----- Data provided

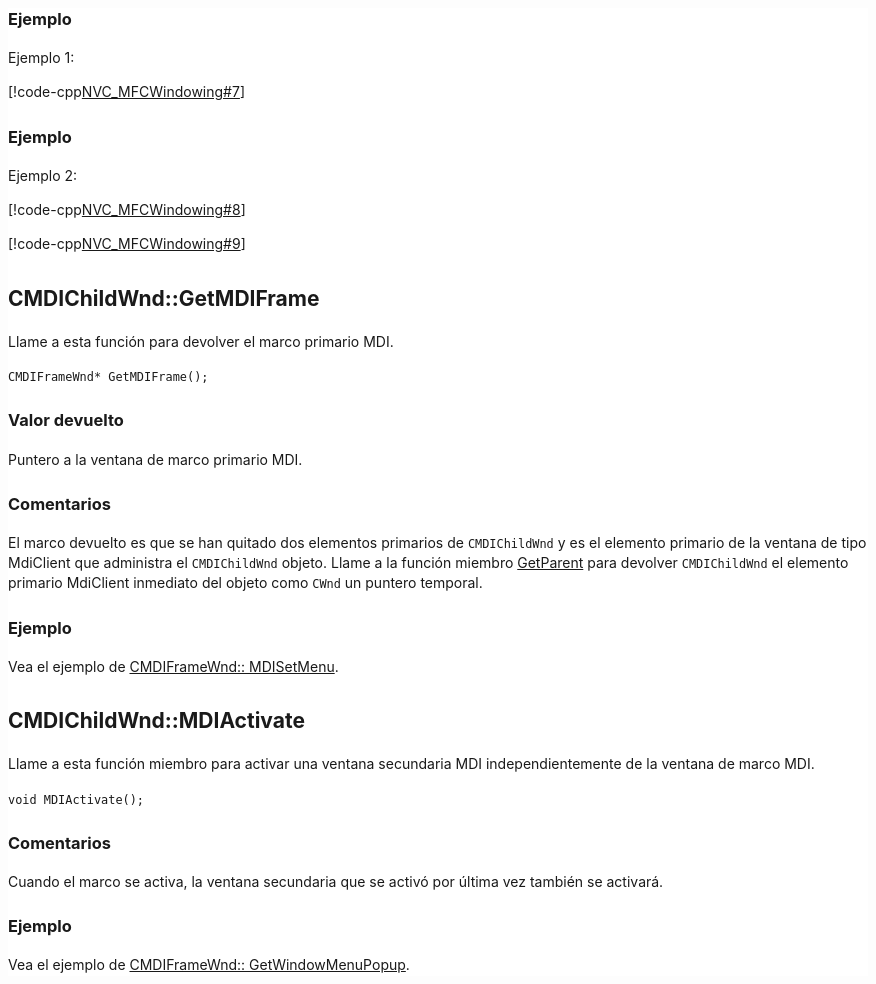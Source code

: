 ### <a name="example"></a>Ejemplo

Ejemplo 1:

[!code-cpp[NVC_MFCWindowing#7](../../mfc/reference/codesnippet/cpp/cmdichildwnd-class_1.cpp)]

### <a name="example"></a>Ejemplo

Ejemplo 2:

[!code-cpp[NVC_MFCWindowing#8](../../mfc/reference/codesnippet/cpp/cmdichildwnd-class_2.cpp)]

[!code-cpp[NVC_MFCWindowing#9](../../mfc/reference/codesnippet/cpp/cmdichildwnd-class_3.cpp)]

##  <a name="getmdiframe"></a>  CMDIChildWnd::GetMDIFrame

Llame a esta función para devolver el marco primario MDI.

```
CMDIFrameWnd* GetMDIFrame();
```

### <a name="return-value"></a>Valor devuelto

Puntero a la ventana de marco primario MDI.

### <a name="remarks"></a>Comentarios

El marco devuelto es que se han quitado dos elementos primarios de `CMDIChildWnd` y es el elemento primario de la ventana de tipo MdiClient que administra el `CMDIChildWnd` objeto. Llame a la función miembro [GetParent](../../mfc/reference/cwnd-class.md#getparent) para devolver `CMDIChildWnd` el elemento primario MdiClient inmediato del objeto como `CWnd` un puntero temporal.

### <a name="example"></a>Ejemplo

  Vea el ejemplo de [CMDIFrameWnd:: MDISetMenu](../../mfc/reference/cmdiframewnd-class.md#mdisetmenu).

##  <a name="mdiactivate"></a>  CMDIChildWnd::MDIActivate

Llame a esta función miembro para activar una ventana secundaria MDI independientemente de la ventana de marco MDI.

```
void MDIActivate();
```

### <a name="remarks"></a>Comentarios

Cuando el marco se activa, la ventana secundaria que se activó por última vez también se activará.

### <a name="example"></a>Ejemplo

  Vea el ejemplo de [CMDIFrameWnd:: GetWindowMenuPopup](../../mfc/reference/cmdiframewnd-class.md#getwindowmenupopup).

----------

Print the records word for word and exclude any picture they hold.

* _Expected answer_
Source code

: ### <a name="example"></a>Ejemplo

Ejemplo 1:

[!code-cpp[NVC_MFCWindowing#7](../../mfc/reference/codesnippet/cpp/cmdichildwnd-class_1.cpp)]

### <a name="example"></a>Ejemplo

Ejemplo 2:

[!code-cpp[NVC_MFCWindowing#8](../../mfc/reference/codesnippet/cpp/cmdichildwnd-class_2.cpp)]

[!code-cpp[NVC_MFCWindowing#9](../../mfc/reference/codesnippet/cpp/cmdichildwnd-class_3.cpp)]

##  <a name="getmdiframe"></a>  CMDIChildWnd::GetMDIFrame

Llame a esta función para devolver el marco primario MDI.

```
CMDIFrameWnd* GetMDIFrame();
```

### <a name="return-value"></a>Valor devuelto

Puntero a la ventana de marco primario MDI.

### <a name="remarks"></a>Comentarios

El marco devuelto es que se han quitado dos elementos primarios de `CMDIChildWnd` y es el elemento primario de la ventana de tipo MdiClient que administra el `CMDIChildWnd` objeto. Llame a la función miembro [GetParent](../../mfc/reference/cwnd-class.md#getparent) para devolver `CMDIChildWnd` el elemento primario MdiClient inmediato del objeto como `CWnd` un puntero temporal.

### <a name="example"></a>Ejemplo

  Vea el ejemplo de [CMDIFrameWnd:: MDISetMenu](../../mfc/reference/cmdiframewnd-class.md#mdisetmenu).

##  <a name="mdiactivate"></a>  CMDIChildWnd::MDIActivate

Llame a esta función miembro para activar una ventana secundaria MDI independientemente de la ventana de marco MDI.

```
void MDIActivate();
```

### <a name="remarks"></a>Comentarios

Cuando el marco se activa, la ventana secundaria que se activó por última vez también se activará.

### <a name="example"></a>Ejemplo

  Vea el ejemplo de [CMDIFrameWnd:: GetWindowMenuPopup](../../mfc/reference/cmdiframewnd-class.md#getwindowmenupopup).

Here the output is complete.